BUND-Kreisgruppe Rhein-Sieg

Pleisbachkorridor für den Biotopverbund sichern. BUND wendet sich mit Bürgerantrag an die Stadt Königswinter

13. Januar 2021 | Pressemitteilung

Rhein-Sieg-Kreis, 13.01.2021: Das Tal des Pleisbaches ist eine elementare Biotopverbundachse im Kreisgebiet. Es wird durch Maßnahmen im Rahmen des Naturschutzgroßprojektes chance 7 als Verbundachse für den
Natur- und Artenschutz weiter naturschutzfachlich entwickelt. Der Regionalplan sieht dort als
verbindliche Vorgabe die Stärkung des Naturschutzes vor: Die Flächen sind als „Bereich für den Schutz der Natur“ behördenverbindlich dargestellt.
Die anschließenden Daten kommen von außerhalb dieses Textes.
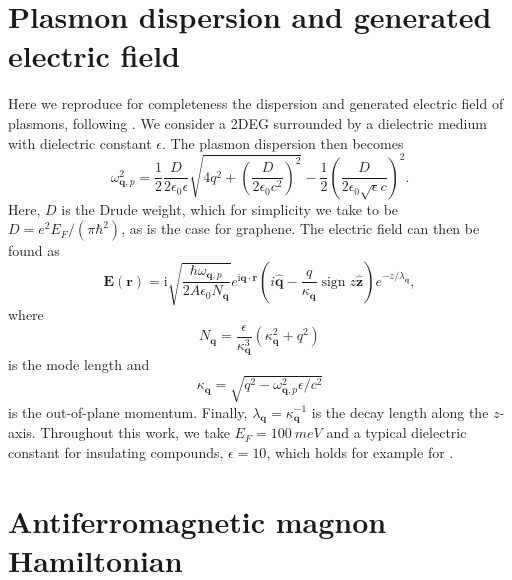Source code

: \documentclass[aps,prb,reprint,twocolumns,superscriptaddress,nofootinbib]{revtex4-2}
\newcommand{\ii}{\mathrm{i}}
\DeclareMathOperator{\sign}{sign}
\newcommand{\epsilonplasmon}{\num{10}}
\newcommand{\Efermi}{\SI{100}{meV}}
\begin{document}
	\section{Plasmon dispersion and generated electric field}
	\label{app:plasmon}
	Here we reproduce for completeness the dispersion and generated electric field of plasmons, following \textcite{ferreiraQuantizationGraphenePlasmons2020}. We consider a 2DEG surrounded by a dielectric medium with dielectric constant $\epsilon$. The plasmon dispersion then becomes
	\begin{equation}
		\omega_{\bm q,p}^2 = \frac{1}{2}\frac{D}{2\epsilon_0 \epsilon}\sqrt{4q^2 + \left(\frac{D}{2\epsilon_0 c^2}\right)^2} - \frac{1}{2}\left(\frac{D}{2\epsilon_0 \sqrt{\epsilon}c}\right)^2.
	\end{equation}
	Here, $D$ is the Drude weight, which for simplicity we take to be $D = e^2 E_F / (\pi\hbar^2)$, as is the case for graphene. The electric field can then be found as
	\begin{equation}
		\bm E(\bm r) = \ii\sqrt{\frac{\hbar\omega_{\bm q,p} }{2A\epsilon_0 N_{\bm q}}} e^{\ii\bm q \cdot \bm r} \left(i \hat{\bm {q}} - \frac{q}{\kappa_{\bm q}}\sign{z}\hat{\bm z} \right) e^{- z/\lambda_{\bm q}},
	\end{equation}
	where 
	\begin{equation}
		N_{\bm q} = \frac{\epsilon}{\kappa^3_{\bm q}}\left(\kappa_{\bm q}^2 + q^2\right)
	\end{equation}
	is the mode length and
	\begin{equation}
		\kappa_{\bm q} = \sqrt{q^2 - \omega_{\bm q,p}^2\epsilon/c^2}
	\end{equation}
	is the out-of-plane momentum.  Finally, $\lambda_{\bm q}=\kappa_{\bm q}^{-1}$ is the decay length along the $z$-axis.
	Throughout this work, we take $E_F=\Efermi$ and a typical  dielectric constant for insulating compounds, $\epsilon=\epsilonplasmon$, which holds for example for   \cite{seehraEffectTemperatureAntiferromagnetic1986}.
	
	
	
	\section{Antiferromagnetic magnon Hamiltonian}
	
	\label{app:hamiltonian}
	
\end{document}
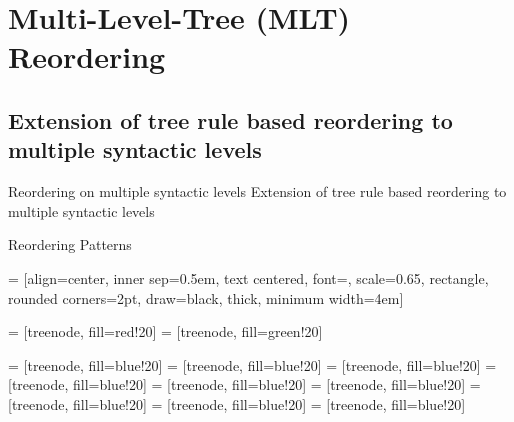 \documentclass[18pt]{beamer}
\begin{document}
\section{Multi-Level-Tree (MLT) Reordering}
\subsection{Extension of tree rule based reordering to multiple syntactic levels}
\begin{frame}{Reordering on multiple syntactic levels}
Extension of tree rule based reordering to multiple syntactic levels 
\begin{figure}
\centering

\end{figure}
\end{frame}

\begin{frame}{Reordering Patterns}

 = [align=center, inner sep=0.5em, text centered, font=\sffamily, scale=0.65, rectangle, rounded corners=2pt, draw=black, thick, minimum width=4em]

 = [treenode, fill=red!20]
 = [treenode, fill=green!20]

 = [treenode, fill=blue!20]
 = [treenode, fill=blue!20]
 = [treenode, fill=blue!20]
 = [treenode, fill=blue!20]
 = [treenode, fill=blue!20]
 = [treenode, fill=blue!20]
 = [treenode, fill=blue!20]
 = [treenode, fill=blue!20]
 = [treenode, fill=blue!20]










\end{frame}
\end{document}
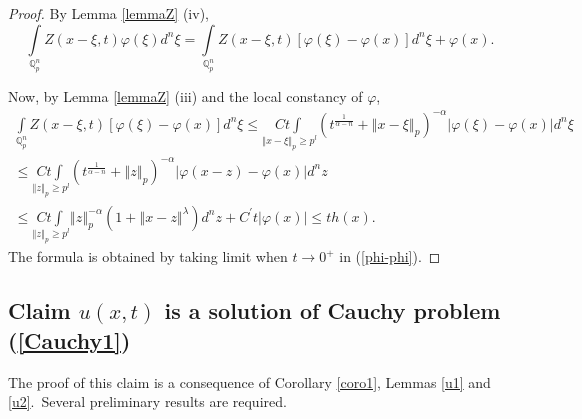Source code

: \documentclass{amsart}\usepackage{amsfonts}
\theoremstyle{plain}
\numberwithin{equation}{section}
\begin{document}
\begin{proof}
By Lemma \ref{lemmaZ} (iv),\begin{equation}
\underset{\mathbb{Q}_{p}^{n}}{\int}Z(x-\xi,t)\varphi(\xi)d^{n}\xi
=\underset{\mathbb{Q}_{p}^{n}}{\int}Z(x-\xi,t)\left[  \varphi(\xi
)-\varphi(x)\right]  d^{n}\xi+\varphi(x). \label{phi-phi}\end{equation}


Now, by Lemma \ref{lemmaZ} (iii) and the local constancy of $\varphi$,
\begin{multline*}
\underset{\mathbb{Q}_{p}^{n}}{\int}Z(x-\xi,t)\left[  \varphi(\xi
)-\varphi(x)\right]  d^{n}\xi\leq\underset{\left\Vert x-\xi\right\Vert
_{p}\geq p^{l}}{Ct\int}(t^{\frac{1}{\alpha-n}}+\left\Vert x-\xi\right\Vert
_{p})^{-\alpha}\left\vert \varphi(\xi)-\varphi(x)\right\vert d^{n}\xi\\
\leq\underset{\left\Vert z\right\Vert _{p}\geq p^{l}}{Ct\int}(t^{\frac
{1}{\alpha-n}}+\left\Vert z\right\Vert _{p})^{-\alpha}\left\vert
\varphi(x-z)-\varphi(x)\right\vert d^{n}z\\
\leq\underset{\left\Vert z\right\Vert _{p}\geq p^{l}}{Ct\int}\left\Vert
z\right\Vert _{p}^{-\alpha}(1+\left\Vert x-z\right\Vert ^{\lambda})d^{n}z+C^{\prime}t\left\vert \varphi(x)\right\vert \leq th\left(  x\right)  .
\end{multline*}
The formula is obtained by taking limit when $t\rightarrow0^{+}$ in
(\ref{phi-phi}).
\end{proof}

\subsection{Claim $u(x,t)$ is a solution of Cauchy problem (\ref{Cauchy1})}

The proof of this claim is a consequence of Corollary \ref{coro1}, Lemmas
\ref{u1} and \ref{u2}.\ Several preliminary results are required.
\end{document}
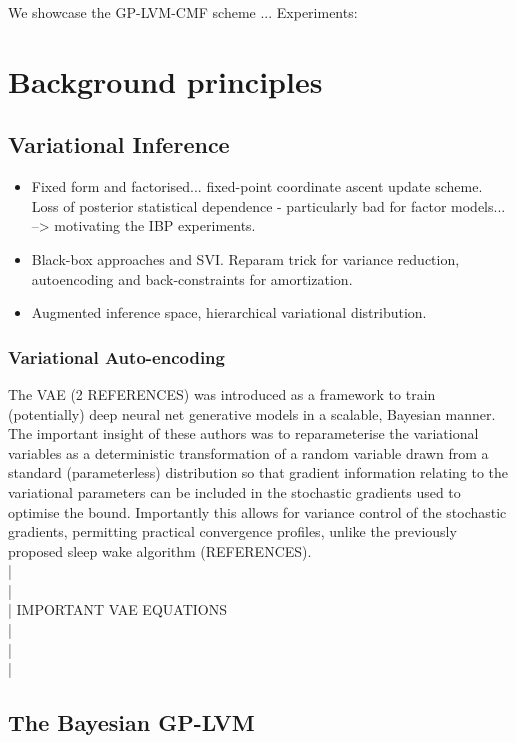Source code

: \documentclass[]{article}
\begin{document}
We showcase the GP-LVM-CMF scheme ...
Experiments:

\section{Background principles}\label{sec:background}

\subsection{Variational Inference}\label{subsec:vi}

\begin{itemize}
  \item Fixed form and factorised... fixed-point coordinate ascent update scheme. Loss of posterior statistical dependence - particularly bad for factor models... --> motivating the IBP experiments.
  \item Black-box approaches and SVI. Reparam trick for variance reduction, autoencoding and back-constraints for amortization.
  \item Augmented inference space, hierarchical variational distribution.
\end{itemize}

\subsubsection{Variational Auto-encoding}

The VAE (2 REFERENCES) was introduced as a framework to train (potentially) deep neural net generative models in a scalable, Bayesian manner. The important insight of these authors was to reparameterise the variational variables as a deterministic transformation of a random variable drawn from a standard (parameterless) distribution so that gradient information relating to the variational parameters can be included in the stochastic gradients used to optimise the bound. Importantly this allows for variance control of the stochastic gradients, permitting practical convergence profiles, unlike the previously proposed sleep wake algorithm (REFERENCES).
\\ |
\\ |
\\ |
IMPORTANT VAE EQUATIONS
\\ |
\\ |
\\ |

\subsection{The Bayesian GP-LVM}\label{subsec:gplvm}
\end{document}
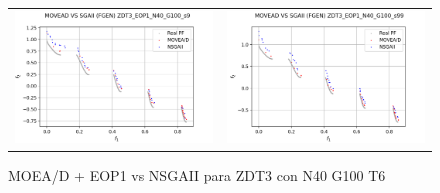 \begin{figure}[H]
\begin{tabular}{c c}
    \includegraphics[scale=0.5]{figures/ZDT3_EOP1_N40_G100_T6/s9_comp.png} &
    \includegraphics[scale=0.5]{figures/ZDT3_EOP1_N40_G100_T6/s99_comp.png}\\
    \end{tabular}
    \caption{\centering MOEA/D + EOP1 vs NSGAII para ZDT3 con N40 G100 T6}
    \label{fig:13}
\end{figure}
Angesichts des fortschreitenden Artensterbens und des Klimawandels ist es wichtig, gerade die Lebensraumkorridore in und an den Auen zu erhalten und wiederherzustellen.

Vor diesem Hintergrund ist und bleibt die Idee, in Königswinter unterhalb des Oberpleiser
Friedhofes in der Talaue eine Seniorenwohnanlage zu errichten, vom Ansatz her deplatziert.
Gerade die lokale Politik ist den Biodiversitätszielen des Regionalplanes verpflichtet und
aufgerufen, die massiven Defizite beim Schutz der Fließgewässer und der Natur in unserer
Region zu mindern und die geltenden Planvorgaben zu beachten und umzusetzen.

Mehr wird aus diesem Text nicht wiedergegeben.